Cows, after you've seen them for a while, are boring. They
may be well-bred cows, Six Sigma cows, cows lit by a beautiful
light, but they are still boring. A Purple Cow, though: Now,
that would really stand out. The essence of the Purple Cow
-- the reason it would shine among a crowd of perfectly competent,
even undeniably excellent cows -- is that it would be remarkable.
Something remarkable is worth talking about, worth paying
attention to. Boring stuff quickly becomes invisible.
The world is full of boring stuff -- brown cows -- which
is why so few people pay attention. Remarkable marketing is
the art of building things worth noticing right into your
product or service. Not just slapping on the marketing function
as a last-minute add-on, but also understanding from the outset
that if your offering itself isn't remarkable, then it's invisible
-- no matter how much you spend on well-crafted advertising.
This is an essay about what it takes to create and sell something
remarkable. It is a manifesto for marketers who want to make
a difference at their company by helping create products and
services that are worth marketing in the first place. It is
a plea for originality, for passion, guts, and daring. Not
just because going through life with passion and guts beats
the alternative ( which it does ), but also because it's the
only way to be successful. Today, the one sure way to fail
is to be boring. Your one chance for success is to be remarkable.
And that means you have to be a leader. You can't be remarkable
by following someone else who's remarkable. One way to figure
out a great theory is to look at what's working in the real
world and determine what the successes have in common. With
marketing, it's puzzling though. What could the Four Seasons
and Motel 6 possibly have in common? Other than the fact that
both companies have experienced extraordinary success and
growth, they couldn't be more different.

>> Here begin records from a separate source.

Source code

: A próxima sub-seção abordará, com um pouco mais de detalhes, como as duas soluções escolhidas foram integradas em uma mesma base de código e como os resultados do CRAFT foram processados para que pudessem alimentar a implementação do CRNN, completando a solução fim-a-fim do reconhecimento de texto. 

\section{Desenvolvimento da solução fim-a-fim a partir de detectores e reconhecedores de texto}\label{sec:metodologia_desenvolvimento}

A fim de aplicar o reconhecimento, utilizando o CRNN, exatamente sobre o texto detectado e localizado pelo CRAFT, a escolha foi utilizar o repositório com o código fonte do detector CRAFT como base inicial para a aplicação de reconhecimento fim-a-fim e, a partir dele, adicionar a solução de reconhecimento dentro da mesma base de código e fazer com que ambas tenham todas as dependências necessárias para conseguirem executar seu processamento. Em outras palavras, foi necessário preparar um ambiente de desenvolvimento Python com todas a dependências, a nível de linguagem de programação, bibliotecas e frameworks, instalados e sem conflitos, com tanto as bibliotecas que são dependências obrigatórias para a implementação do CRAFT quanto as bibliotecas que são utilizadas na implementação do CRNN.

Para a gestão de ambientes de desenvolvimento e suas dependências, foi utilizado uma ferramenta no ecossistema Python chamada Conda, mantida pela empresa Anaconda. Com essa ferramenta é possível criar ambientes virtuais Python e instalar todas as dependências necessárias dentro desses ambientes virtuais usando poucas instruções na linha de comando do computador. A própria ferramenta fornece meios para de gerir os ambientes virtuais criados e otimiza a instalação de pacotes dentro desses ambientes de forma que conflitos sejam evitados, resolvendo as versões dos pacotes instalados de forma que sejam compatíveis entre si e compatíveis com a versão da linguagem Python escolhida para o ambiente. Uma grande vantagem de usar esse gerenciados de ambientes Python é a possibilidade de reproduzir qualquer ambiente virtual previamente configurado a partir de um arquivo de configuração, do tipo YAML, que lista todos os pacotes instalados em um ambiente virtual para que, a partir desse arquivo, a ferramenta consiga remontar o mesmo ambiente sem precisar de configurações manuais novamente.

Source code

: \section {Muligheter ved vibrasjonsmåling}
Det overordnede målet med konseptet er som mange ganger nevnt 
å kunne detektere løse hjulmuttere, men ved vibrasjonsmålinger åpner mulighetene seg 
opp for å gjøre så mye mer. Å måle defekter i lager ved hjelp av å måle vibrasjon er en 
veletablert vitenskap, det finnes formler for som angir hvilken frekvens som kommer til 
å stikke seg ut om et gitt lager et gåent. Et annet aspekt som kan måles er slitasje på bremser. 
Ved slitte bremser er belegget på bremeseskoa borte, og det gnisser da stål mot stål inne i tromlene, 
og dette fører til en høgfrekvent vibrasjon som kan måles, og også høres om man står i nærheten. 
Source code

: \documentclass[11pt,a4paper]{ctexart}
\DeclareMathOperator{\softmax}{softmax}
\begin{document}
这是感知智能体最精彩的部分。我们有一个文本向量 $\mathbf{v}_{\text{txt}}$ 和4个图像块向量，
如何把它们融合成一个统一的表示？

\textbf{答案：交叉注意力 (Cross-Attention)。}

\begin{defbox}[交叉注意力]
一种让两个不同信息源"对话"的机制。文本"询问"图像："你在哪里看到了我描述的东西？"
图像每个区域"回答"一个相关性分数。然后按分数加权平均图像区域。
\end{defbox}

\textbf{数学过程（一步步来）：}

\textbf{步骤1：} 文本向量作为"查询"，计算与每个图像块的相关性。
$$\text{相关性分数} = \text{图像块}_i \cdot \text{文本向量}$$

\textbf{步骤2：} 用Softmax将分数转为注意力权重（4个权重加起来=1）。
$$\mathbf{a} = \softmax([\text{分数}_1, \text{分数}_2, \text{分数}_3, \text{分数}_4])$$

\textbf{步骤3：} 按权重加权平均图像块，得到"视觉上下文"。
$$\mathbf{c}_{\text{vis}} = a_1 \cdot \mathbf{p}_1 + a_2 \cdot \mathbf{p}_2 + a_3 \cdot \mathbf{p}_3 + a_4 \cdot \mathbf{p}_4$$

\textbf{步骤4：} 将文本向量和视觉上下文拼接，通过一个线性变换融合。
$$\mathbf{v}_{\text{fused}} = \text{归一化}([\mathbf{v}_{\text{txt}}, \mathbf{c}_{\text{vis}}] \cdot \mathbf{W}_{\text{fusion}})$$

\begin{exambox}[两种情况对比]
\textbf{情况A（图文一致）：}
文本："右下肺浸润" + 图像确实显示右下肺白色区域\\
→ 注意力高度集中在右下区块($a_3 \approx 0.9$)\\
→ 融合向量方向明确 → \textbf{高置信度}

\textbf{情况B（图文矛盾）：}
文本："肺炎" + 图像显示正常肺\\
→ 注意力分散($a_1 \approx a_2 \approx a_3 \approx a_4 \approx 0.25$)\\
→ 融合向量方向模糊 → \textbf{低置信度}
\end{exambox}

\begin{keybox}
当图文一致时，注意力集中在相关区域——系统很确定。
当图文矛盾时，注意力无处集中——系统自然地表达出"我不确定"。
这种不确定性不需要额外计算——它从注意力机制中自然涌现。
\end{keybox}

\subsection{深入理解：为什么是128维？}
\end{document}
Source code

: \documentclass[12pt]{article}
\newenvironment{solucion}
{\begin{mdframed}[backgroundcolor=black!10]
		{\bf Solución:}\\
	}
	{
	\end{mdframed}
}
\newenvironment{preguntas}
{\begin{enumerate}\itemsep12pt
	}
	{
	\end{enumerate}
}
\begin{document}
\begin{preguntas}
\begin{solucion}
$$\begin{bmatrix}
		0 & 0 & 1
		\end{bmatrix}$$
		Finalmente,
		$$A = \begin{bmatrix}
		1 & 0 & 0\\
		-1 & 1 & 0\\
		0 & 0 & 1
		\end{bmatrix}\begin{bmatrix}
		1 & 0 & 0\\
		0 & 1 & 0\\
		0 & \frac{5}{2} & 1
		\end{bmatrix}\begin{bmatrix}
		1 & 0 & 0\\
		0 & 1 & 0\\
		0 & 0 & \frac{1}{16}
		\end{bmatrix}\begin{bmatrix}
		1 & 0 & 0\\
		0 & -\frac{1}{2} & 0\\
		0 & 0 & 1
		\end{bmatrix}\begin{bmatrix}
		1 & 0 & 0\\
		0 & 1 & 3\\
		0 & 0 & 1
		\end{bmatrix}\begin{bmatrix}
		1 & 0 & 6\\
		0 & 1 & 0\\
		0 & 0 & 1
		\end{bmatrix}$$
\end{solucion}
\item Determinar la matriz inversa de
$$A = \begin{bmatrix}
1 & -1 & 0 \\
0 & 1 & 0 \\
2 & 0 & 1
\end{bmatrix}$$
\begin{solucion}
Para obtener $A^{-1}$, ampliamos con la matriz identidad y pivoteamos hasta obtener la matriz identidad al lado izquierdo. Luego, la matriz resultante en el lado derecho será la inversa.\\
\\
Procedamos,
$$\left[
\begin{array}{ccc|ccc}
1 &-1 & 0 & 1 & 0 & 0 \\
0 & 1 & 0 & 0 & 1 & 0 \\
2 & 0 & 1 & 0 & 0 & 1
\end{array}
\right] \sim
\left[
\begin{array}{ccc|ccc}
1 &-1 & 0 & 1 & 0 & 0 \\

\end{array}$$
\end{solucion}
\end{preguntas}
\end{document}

Or Neiman Marcus
and Wal-Mart, both growing during the same decade? Or Nokia
( bringing out new hardware every 30 days or so ) and Nintendo
( marketing the same Game Boy for 14 years in a row )?
It's like trying to drive looking in the rearview mirror.
Sure, those things worked. But do they help us predict what
will work tomorrow? The thing that all of those companies
have in common is that they have nothing in common. They are
outliers. They're on the fringes. Superfast or superslow.
Very exclusive or very cheap. Extremely big or extremely small.
The reason it's so hard to follow the leader is this: The
leader is the leader precisely because he did something remarkable.
And that remarkable thing is now taken -- so it's no longer
remarkable when you decide to do it.
Stand out from the herd I: Going Up! Elevators aren't a typical
consumer product. They can easily cost more than a million
dollars, they generally get installed when a building is first
constructed, and they're not much use unless the building
is more than three or four stories tall.
How, then, does an elevator company compete? Until recently,
selling involved a lot of golf, dinners, and long-term relationships
with key purchasing agents at major real-estate developers.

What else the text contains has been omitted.